Les Etats-Unis, toujours largement les premiers en terme de dépenses militaires, ont investi 661 milliards de $ dans ce secteur l'an dernier, soit 47 milliards de plus qu'en 2008.
Ne disposant pas du chiffre officiel pour la Chine, l'Institut avance une estimation de 100 milliards de $. La France est troisième de ce classement avec 63,9 milliards de dollars. "Les chiffres démontrent aussi que pour les grandes ou moyennes puissances, comme les Etats-Unis, la Chine, la Russie, l'Inde et le Brésil, les dépenses militaires constituent un choix stratégique à long terme auquel elle s'attachent même en période de difficultés économiques", selon le responsable au Sipri de la recherche sur les dépenses militaires, Sam Perlo-Freeman. Ces stratégies sont liées à une recherche à long terme d'influence mondiale ou régionale.
Aux États-Unis, les dépenses militaires ont éclaté sous la présidence de George Bush : + 63 % de 2000 à 2008. malgré les annonces du président Obama de supprimer certains programmes (qui ont parfois été rétablis par le Congrès). Il y a poursuite de l'augmentation des dépenses militaires : le but fondamental d'assoir la suprématie américaine sur un large spectre de moyens militaires n'est pas abandonné.
Les dépenses militaires ont augmenté dans toutes les régions du monde, en dehors du Moyen-Orient.
La moitié de ces dépenses sont concentrées sur le continent américain : 738 Mds de $ dont 661 mds pour les seuls États-Unis. Sur le continent sud-américain, le Brésil dépense le plus (26,1 Mds de $ et 11e rang mondial avec une hausse de 16 %. À noter que le Vénézuela a baissé ses dépenses fortement (- 25 %).
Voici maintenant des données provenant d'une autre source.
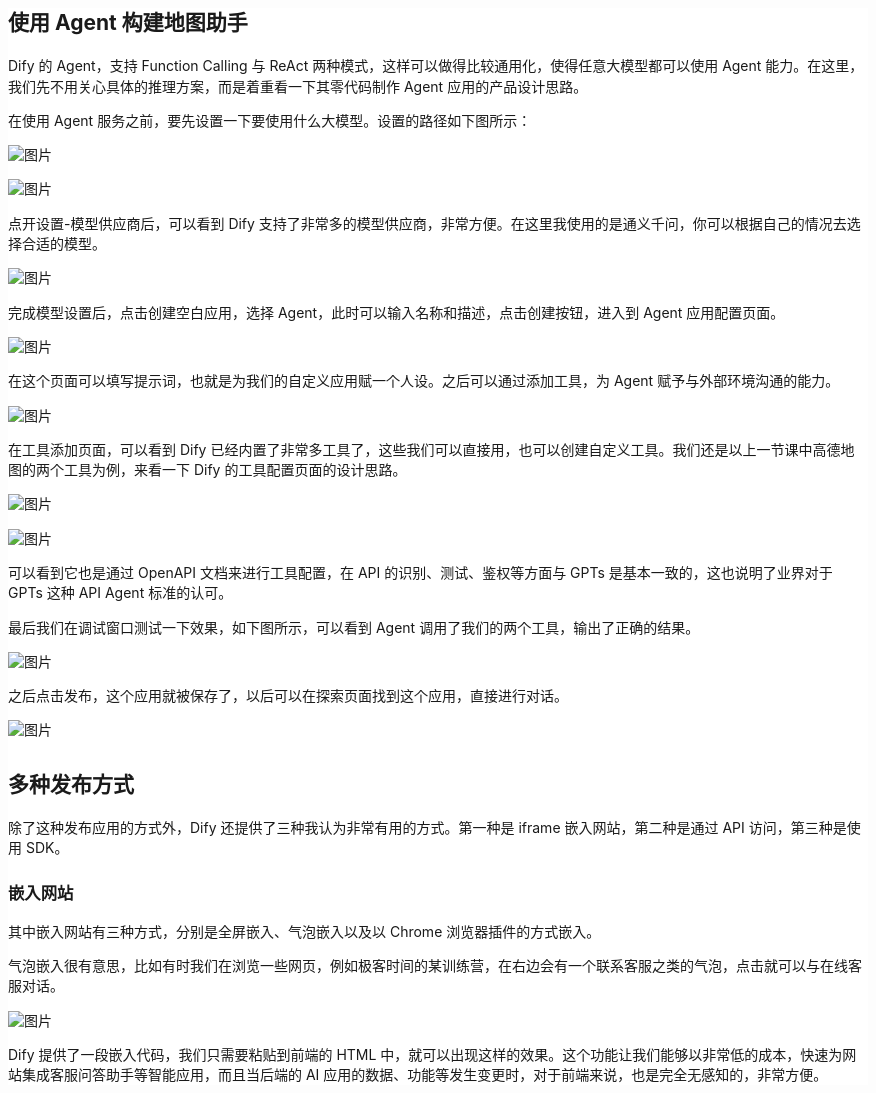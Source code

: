 ## 使用 Agent 构建地图助手

Dify 的 Agent，支持 Function Calling 与 ReAct 两种模式，这样可以做得比较通用化，使得任意大模型都可以使用 Agent 能力。在这里，我们先不用关心具体的推理方案，而是着重看一下其零代码制作 Agent 应用的产品设计思路。

在使用 Agent 服务之前，要先设置一下要使用什么大模型。设置的路径如下图所示：

![图片](https://static001.geekbang.org/resource/image/27/f5/2736f5c34865bc138059381733599ff5.png?wh=454x400)

![图片](https://static001.geekbang.org/resource/image/6d/ed/6d387f48e8297249761a4037686901ed.png?wh=1495x609)

点开设置-模型供应商后，可以看到 Dify 支持了非常多的模型供应商，非常方便。在这里我使用的是通义千问，你可以根据自己的情况去选择合适的模型。

![图片](https://static001.geekbang.org/resource/image/be/ec/be22b9de8da769067c25bb8df787acec.png?wh=1080x733)

完成模型设置后，点击创建空白应用，选择 Agent，此时可以输入名称和描述，点击创建按钮，进入到 Agent 应用配置页面。

![图片](https://static001.geekbang.org/resource/image/62/8b/62cd63d30d8fce40b77a0be276a6878b.png?wh=1920x814)

在这个页面可以填写提示词，也就是为我们的自定义应用赋一个人设。之后可以通过添加工具，为 Agent 赋予与外部环境沟通的能力。

![图片](https://static001.geekbang.org/resource/image/09/b6/09c1fb716285676d26ce183dfd2fbcb6.png?wh=805x864)

在工具添加页面，可以看到 Dify 已经内置了非常多工具了，这些我们可以直接用，也可以创建自定义工具。我们还是以上一节课中高德地图的两个工具为例，来看一下 Dify 的工具配置页面的设计思路。

![图片](https://static001.geekbang.org/resource/image/84/59/84247323db1879f682c2f373e478f559.png?wh=812x942)

![图片](https://static001.geekbang.org/resource/image/13/6c/1326927bf5b9e7f82933b6198e135b6c.png?wh=665x660)

可以看到它也是通过 OpenAPI 文档来进行工具配置，在 API 的识别、测试、鉴权等方面与 GPTs 是基本一致的，这也说明了业界对于 GPTs 这种 API Agent 标准的认可。

最后我们在调试窗口测试一下效果，如下图所示，可以看到 Agent 调用了我们的两个工具，输出了正确的结果。

![图片](https://static001.geekbang.org/resource/image/cd/f5/cdd119ff1cfc83449039dyy95067b8f5.png?wh=1788x617)

之后点击发布，这个应用就被保存了，以后可以在探索页面找到这个应用，直接进行对话。

![图片](https://static001.geekbang.org/resource/image/87/25/87f1a88b2b2e46e2f2da602903d2bd25.png?wh=1019x562)

## 多种发布方式

除了这种发布应用的方式外，Dify 还提供了三种我认为非常有用的方式。第一种是 iframe 嵌入网站，第二种是通过 API 访问，第三种是使用 SDK。

### 嵌入网站

其中嵌入网站有三种方式，分别是全屏嵌入、气泡嵌入以及以 Chrome 浏览器插件的方式嵌入。

气泡嵌入很有意思，比如有时我们在浏览一些网页，例如极客时间的某训练营，在右边会有一个联系客服之类的气泡，点击就可以与在线客服对话。

![图片](https://static001.geekbang.org/resource/image/d5/29/d52f197d60401549d1d00232884c2c29.png?wh=756x859)

Dify 提供了一段嵌入代码，我们只需要粘贴到前端的 HTML 中，就可以出现这样的效果。这个功能让我们能够以非常低的成本，快速为网站集成客服问答助手等智能应用，而且当后端的 AI 应用的数据、功能等发生变更时，对于前端来说，也是完全无感知的，非常方便。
La deuxième région du monde en terme de dépenses est constituée par le continent européen avec 386 Mds de $ dont 326 en Europe de l'Ouest et Centrale et 60 en Europe de l'Est. C'est le Royaume-Uni (58,3 Mds) qui a le plus augmenté ses dépenses militaires en valeur absolue, suivi de la Turquie et de la Russie (53,3 Mds). À noter que l'Allemagne (45,6 Mds) et l'Italie (35,8 Mds) maintiennent un haut niveau de dépenses militaires. Globalement, la crise économique a ralenti fortement la hausse des dépenses militaires en Europe de l'Est, à la différence des années précédentes : de 2000 à 2009, leurs dépenses militaires avaient doublé ! plus 108 %, augmentation due pour l'essentiel aux dépenses d'ajustement de ces pays pour entrer dans l'OTAN ce qui les avait obligé à amener leur niveau à 2 % du PNB...
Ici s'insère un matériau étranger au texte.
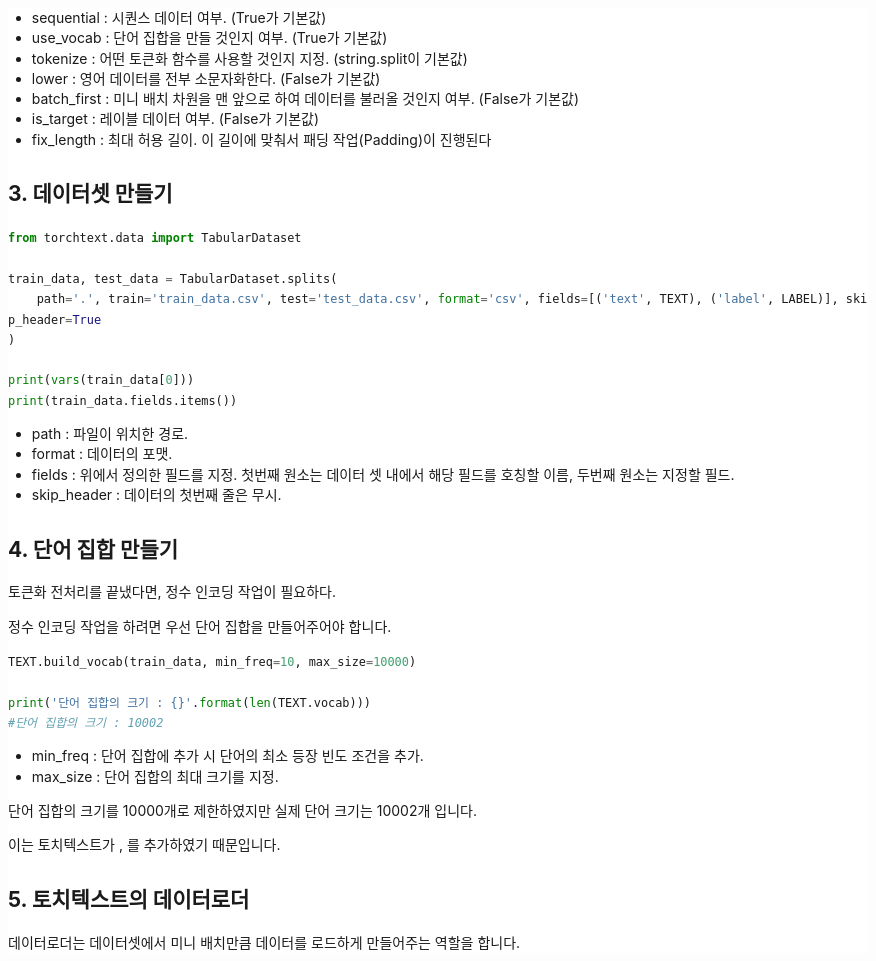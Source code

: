 - sequential : 시퀀스 데이터 여부. (True가 기본값)
- use_vocab : 단어 집합을 만들 것인지 여부. (True가 기본값)
- tokenize : 어떤 토큰화 함수를 사용할 것인지 지정. (string.split이 기본값)
- lower : 영어 데이터를 전부 소문자화한다. (False가 기본값)
- batch_first : 미니 배치 차원을 맨 앞으로 하여 데이터를 불러올 것인지 여부. (False가 기본값)
- is_target : 레이블 데이터 여부. (False가 기본값)
- fix_length : 최대 허용 길이. 이 길이에 맞춰서 패딩 작업(Padding)이 진행된다



## 3. 데이터셋 만들기

```python
from torchtext.data import TabularDataset

train_data, test_data = TabularDataset.splits(
    path='.', train='train_data.csv', test='test_data.csv', format='csv', fields=[('text', TEXT), ('label', LABEL)], skip_header=True
)

print(vars(train_data[0]))
print(train_data.fields.items())
```

- path : 파일이 위치한 경로.
- format : 데이터의 포맷.
- fields : 위에서 정의한 필드를 지정. 첫번째 원소는 데이터 셋 내에서 해당 필드를 호칭할 이름, 두번째 원소는 지정할 필드.
- skip_header : 데이터의 첫번째 줄은 무시.



## 4. 단어 집합 만들기

토큰화 전처리를 끝냈다면, 정수 인코딩 작업이 필요하다.

정수 인코딩 작업을 하려면 우선 단어 집합을 만들어주어야 합니다.

```python
TEXT.build_vocab(train_data, min_freq=10, max_size=10000)

print('단어 집합의 크기 : {}'.format(len(TEXT.vocab)))
#단어 집합의 크기 : 10002
```

- min_freq : 단어 집합에 추가 시 단어의 최소 등장 빈도 조건을 추가.
- max_size : 단어 집합의 최대 크기를 지정.

단어 집합의 크기를 10000개로 제한하였지만 실제 단어 크기는 10002개 입니다.

이는 토치텍스트가 <unk>, <pad>를 추가하였기 때문입니다.



## 5. 토치텍스트의 데이터로더

데이터로더는 데이터셋에서 미니 배치만큼 데이터를 로드하게 만들어주는 역할을 합니다. 
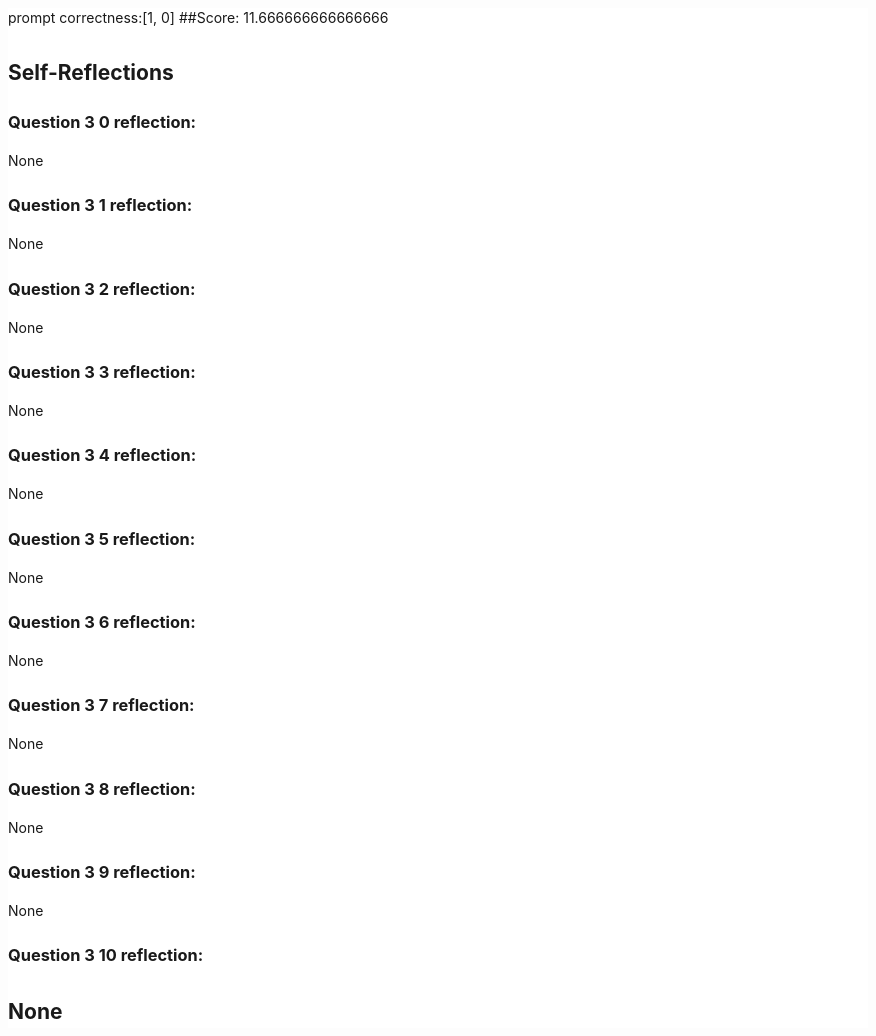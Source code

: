 prompt correctness:[1, 0]
##Score: 11.666666666666666

## Self-Reflections

### Question 3 0 reflection:
None
### Question 3 1 reflection:
None
### Question 3 2 reflection:
None
### Question 3 3 reflection:
None
### Question 3 4 reflection:
None
### Question 3 5 reflection:
None
### Question 3 6 reflection:
None
### Question 3 7 reflection:
None
### Question 3 8 reflection:
None
### Question 3 9 reflection:
None
### Question 3 10 reflection:
None
---
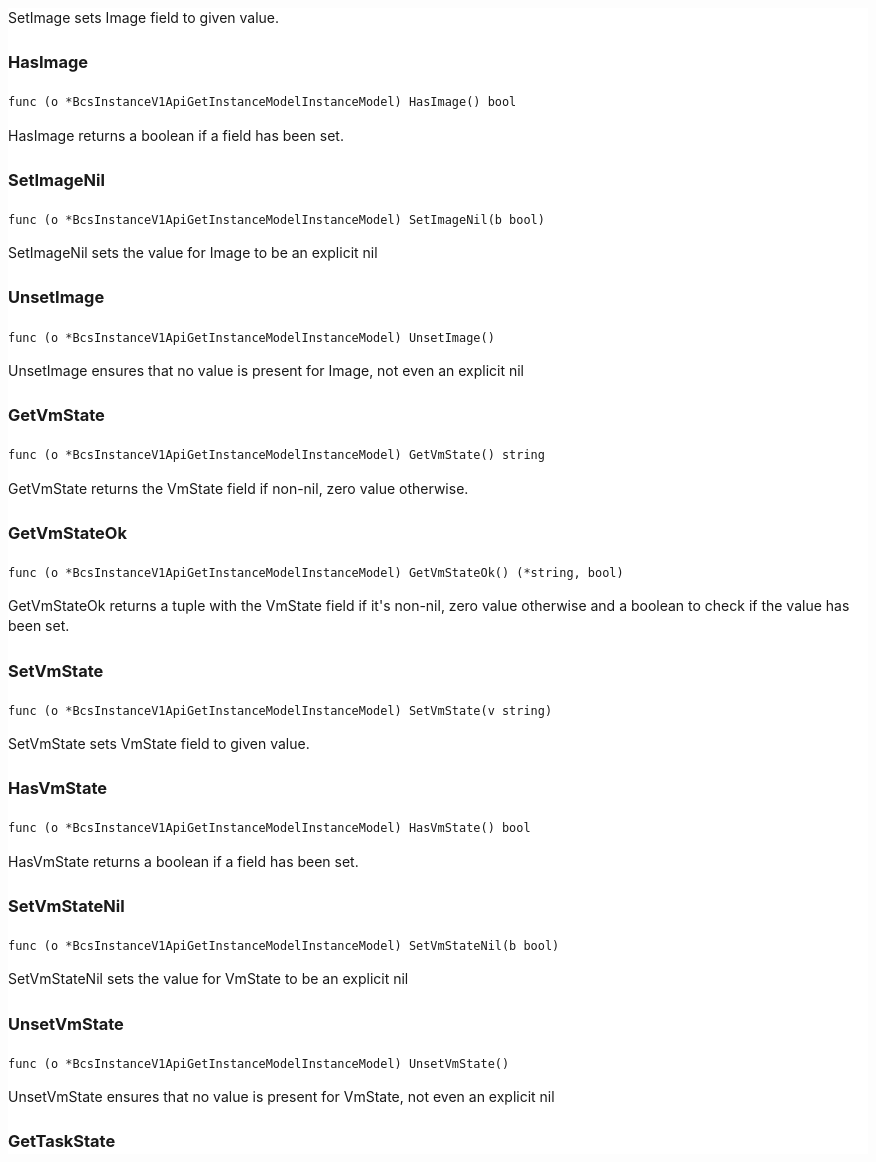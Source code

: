 SetImage sets Image field to given value.

### HasImage

`func (o *BcsInstanceV1ApiGetInstanceModelInstanceModel) HasImage() bool`

HasImage returns a boolean if a field has been set.

### SetImageNil

`func (o *BcsInstanceV1ApiGetInstanceModelInstanceModel) SetImageNil(b bool)`

 SetImageNil sets the value for Image to be an explicit nil

### UnsetImage
`func (o *BcsInstanceV1ApiGetInstanceModelInstanceModel) UnsetImage()`

UnsetImage ensures that no value is present for Image, not even an explicit nil
### GetVmState

`func (o *BcsInstanceV1ApiGetInstanceModelInstanceModel) GetVmState() string`

GetVmState returns the VmState field if non-nil, zero value otherwise.

### GetVmStateOk

`func (o *BcsInstanceV1ApiGetInstanceModelInstanceModel) GetVmStateOk() (*string, bool)`

GetVmStateOk returns a tuple with the VmState field if it's non-nil, zero value otherwise
and a boolean to check if the value has been set.

### SetVmState

`func (o *BcsInstanceV1ApiGetInstanceModelInstanceModel) SetVmState(v string)`

SetVmState sets VmState field to given value.

### HasVmState

`func (o *BcsInstanceV1ApiGetInstanceModelInstanceModel) HasVmState() bool`

HasVmState returns a boolean if a field has been set.

### SetVmStateNil

`func (o *BcsInstanceV1ApiGetInstanceModelInstanceModel) SetVmStateNil(b bool)`

 SetVmStateNil sets the value for VmState to be an explicit nil

### UnsetVmState
`func (o *BcsInstanceV1ApiGetInstanceModelInstanceModel) UnsetVmState()`

UnsetVmState ensures that no value is present for VmState, not even an explicit nil
### GetTaskState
La troisème région du monde en matières de dépenses militaires et l'Asie-Océanie : 276 Mds de $ dont 210 Mds de $ en Asie de l'Est. les dépenses chinoises sont estimées aux environ de 100 Mds de $, celles du Japon à 51 Mds, de l'Inde à 36,3, de la Corée du Sud à 24, de l'Australie à 19 Mds de $.
Les pays du Moyen-Orient ont dépensé 103 Mds de $ dont 41,2 pour la Arabie Saoudite. Enfin l'Afrique représente "seulement" 27 Mds de $.
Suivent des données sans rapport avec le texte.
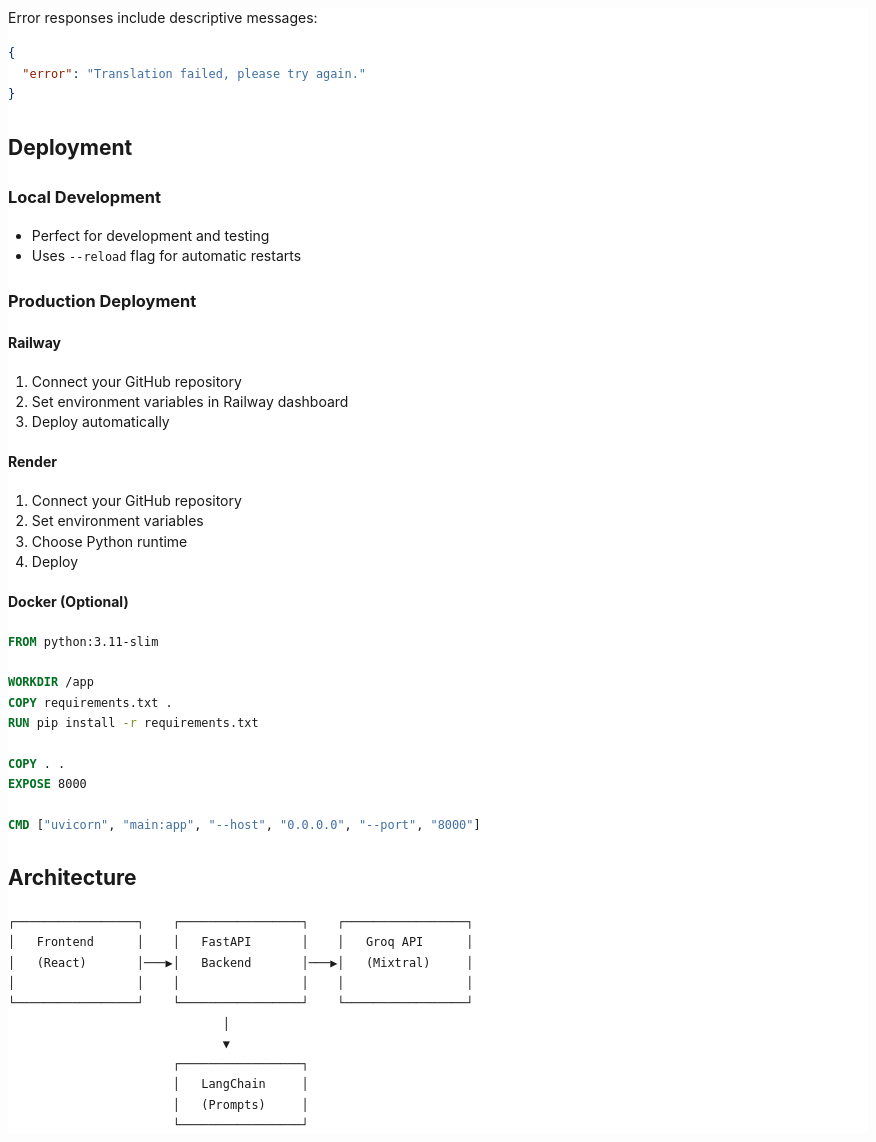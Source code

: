 Error responses include descriptive messages:
```json
{
  "error": "Translation failed, please try again."
}
```

## Deployment

### Local Development
- Perfect for development and testing
- Uses `--reload` flag for automatic restarts

### Production Deployment

#### Railway
1. Connect your GitHub repository
2. Set environment variables in Railway dashboard
3. Deploy automatically

#### Render
1. Connect your GitHub repository
2. Set environment variables
3. Choose Python runtime
4. Deploy

#### Docker (Optional)
```dockerfile
FROM python:3.11-slim

WORKDIR /app
COPY requirements.txt .
RUN pip install -r requirements.txt

COPY . .
EXPOSE 8000

CMD ["uvicorn", "main:app", "--host", "0.0.0.0", "--port", "8000"]
```

## Architecture

```
┌─────────────────┐    ┌─────────────────┐    ┌─────────────────┐
│   Frontend      │    │   FastAPI       │    │   Groq API      │
│   (React)       │───▶│   Backend       │───▶│   (Mixtral)     │
│                 │    │                 │    │                 │
└─────────────────┘    └─────────────────┘    └─────────────────┘
                              │
                              ▼
                       ┌─────────────────┐
                       │   LangChain     │
                       │   (Prompts)     │
                       └─────────────────┘
```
Les opérations de maintien de la paix "multilatérales", notamment en Afghanistan, ont augmenté en termes de personnel et de coûts pour, elles aussi, atteindre de nouveaux records, selon le Sipri. Au total, 54 de ces opérations de maintien de la paix se sont déroulées dans le monde (dans 34 régions) au cours de l'année passée pour "un coût connu" et jamais atteint jusque-là de 9,1 milliards de $ (7,4 milliards d'€). Il faut malgré tout rapporter cette somme aux dépenses militaire globales des principaux pays. À noter que le nombre (stable) de conflits qualifiés de "majeurs" est de dix-sept.
Ces chiffres peuvent donner le vertige comme l'on fait, il y a quelques mois, les montants énormes des emprunts accordés aux banques. La crise économique n'a globalement pas affecté ces dépenses militaires, en dehors de quelques pays d'Europe de l'Est. Cela signifie que les mesures d'austérité prises jusqu'à présent ont visé d'autres secteurs publics de biens et services, comme le montre la situation de la Grèce, (évoquée dans un autre article de ce blog).
On pourrait également rapprocher cette santé insolente des dépenses militaires de la difficulté à atteindre les "Objectifs du millénaire pour le développement" visant à diminuer la pauvreté dans le monde de 50 % d'ici 2015. Selon les études de l'ONU, le financement extérieur (notamment avec l'aide publique au développement) pour les réaliser a été estimé à environ 135 Mds de $ par an jusqu'en 2015 (moins de 10 % des sommes évoquées). "Le pain ou les canons", ce vieux slogan rappelle que nous sommes là au coeur de choix de société fondamentaux...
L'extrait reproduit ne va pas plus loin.